Роза Люксембург - Накопление капитала
Мальтус выступает в шестой главе своей книги «Definitions in Politikal Economy», появившейся в 1827 г. и посвященной Джемсу Миллю, с подробной критикой положения об идентичности предложения и спроса. В своих «Elements of Politikal Economy» (стр. 233) Милль пишет: «Что необходимо понимать под нашими словами, когда мы говорим, что предложение и спрос приспособляются друг к другу (accomodated to one another)? Под этим мы понимаем, что блага, произведенные большим количеством труда, обмениваются на блага, произведенные таким же количеством труда. Если согласиться с этим допущением, тогда все остальное ясно. Так, если пара башмаков производится таким же количеством труда, как шляпа, то спрос будет совпадать с предложением до тех пор, пока шляпа обменивается на башмаки.

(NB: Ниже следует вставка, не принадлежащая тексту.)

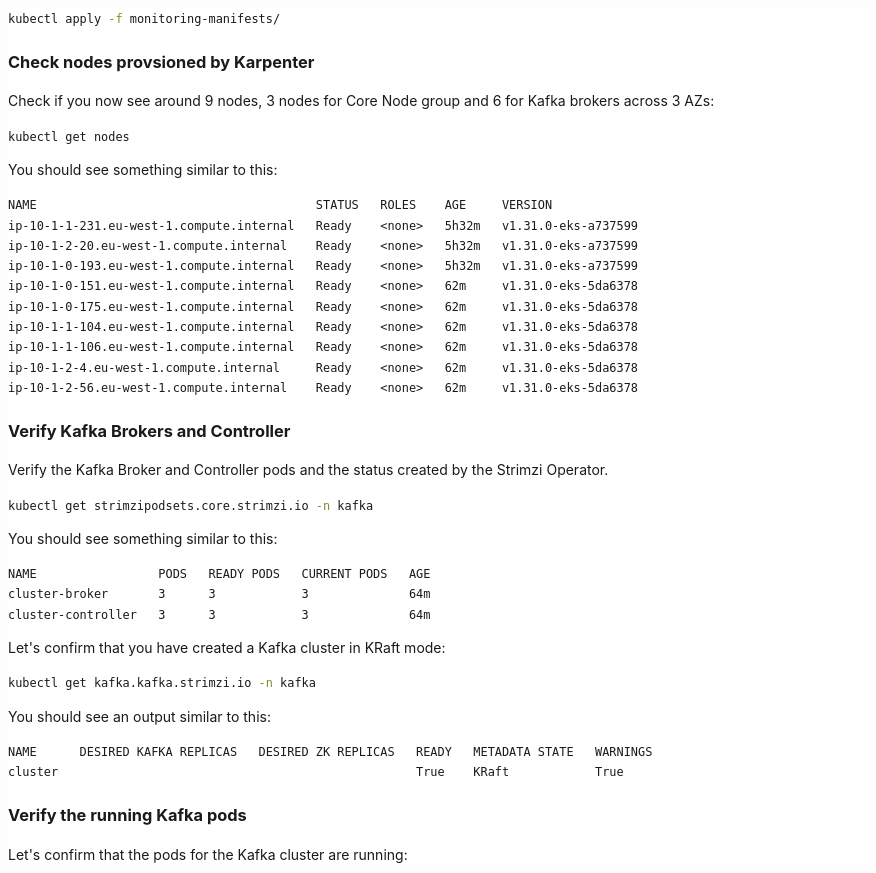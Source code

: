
 ```bash
kubectl apply -f monitoring-manifests/
```

### Check nodes provsioned by Karpenter

Check if you now see around 9 nodes, 3 nodes for Core Node group and 6 for Kafka brokers across 3 AZs:

```bash
kubectl get nodes
```

You should see something similar to this:

```text
NAME                                       STATUS   ROLES    AGE     VERSION
ip-10-1-1-231.eu-west-1.compute.internal   Ready    <none>   5h32m   v1.31.0-eks-a737599
ip-10-1-2-20.eu-west-1.compute.internal    Ready    <none>   5h32m   v1.31.0-eks-a737599
ip-10-1-0-193.eu-west-1.compute.internal   Ready    <none>   5h32m   v1.31.0-eks-a737599
ip-10-1-0-151.eu-west-1.compute.internal   Ready    <none>   62m     v1.31.0-eks-5da6378
ip-10-1-0-175.eu-west-1.compute.internal   Ready    <none>   62m     v1.31.0-eks-5da6378
ip-10-1-1-104.eu-west-1.compute.internal   Ready    <none>   62m     v1.31.0-eks-5da6378
ip-10-1-1-106.eu-west-1.compute.internal   Ready    <none>   62m     v1.31.0-eks-5da6378
ip-10-1-2-4.eu-west-1.compute.internal     Ready    <none>   62m     v1.31.0-eks-5da6378
ip-10-1-2-56.eu-west-1.compute.internal    Ready    <none>   62m     v1.31.0-eks-5da6378
```

### Verify Kafka Brokers and Controller

Verify the Kafka Broker and Controller pods and the status created by the Strimzi Operator.

```bash
kubectl get strimzipodsets.core.strimzi.io -n kafka
```

You should see something similar to this:

```text
NAME                 PODS   READY PODS   CURRENT PODS   AGE
cluster-broker       3      3            3              64m
cluster-controller   3      3            3              64m
```

Let's confirm that you have created a Kafka cluster in KRaft mode:

```bash
kubectl get kafka.kafka.strimzi.io -n kafka
```

You should see an output similar to this:

```text
NAME      DESIRED KAFKA REPLICAS   DESIRED ZK REPLICAS   READY   METADATA STATE   WARNINGS
cluster                                                  True    KRaft            True
```

### Verify the running Kafka pods
Let's confirm that the pods for the Kafka cluster are running:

Если случится, что башмаки упадут в стоимости по сравнению со шляпой, то это покажет, что на рынок доставлено больше башмаков, чем шляп. Башмаков в этом случае было бы больше, чем нужно. Почему? Потому что продукт определенного количества труда в башмаках уже не может быть обменен на другой продукт такого же количества труда. Но по той же причине количество шляп было бы недостаточно, потому что известная сумма труда, представленная в шляпах, была бы теперь обменена на большую сумму труда в башмаках».
Против этой нелепой тавтологии Мальтус выдвигает два соображения. Прежде всего он обращает внимание Милля на то, что его построения висят в воздухе. На самом деле пропорции, в которых обмениваются шляпы и башмаки, могут остаться совершенно неизменными, и тем не менее и башмаков и шляп может быть в количестве больше, чем спрос. И это проявится в том, что и башмаки и шляпы будут продаваться по ценам, которые стоят ниже издержек производства (плюс соответствующая прибыль). «Но можно ли, — спрашивает Мальтус, — сказать в этом случае, что предложение шляп соответствует спросу на шляпы, или что предложение башмаков соответствует спросу на башмаки, раз те и другие имеются в таком избытке, что они не могут быть обменены при тех условиях, которые обеспечивают их непрерывное предложение?»[163]
Итак, Мальтус выдвигает против Милля возможность всеобщего перепроизводства: «По сравнению с издержками производства все товары могут подыматься или падать (в предложении) одновременно»[164].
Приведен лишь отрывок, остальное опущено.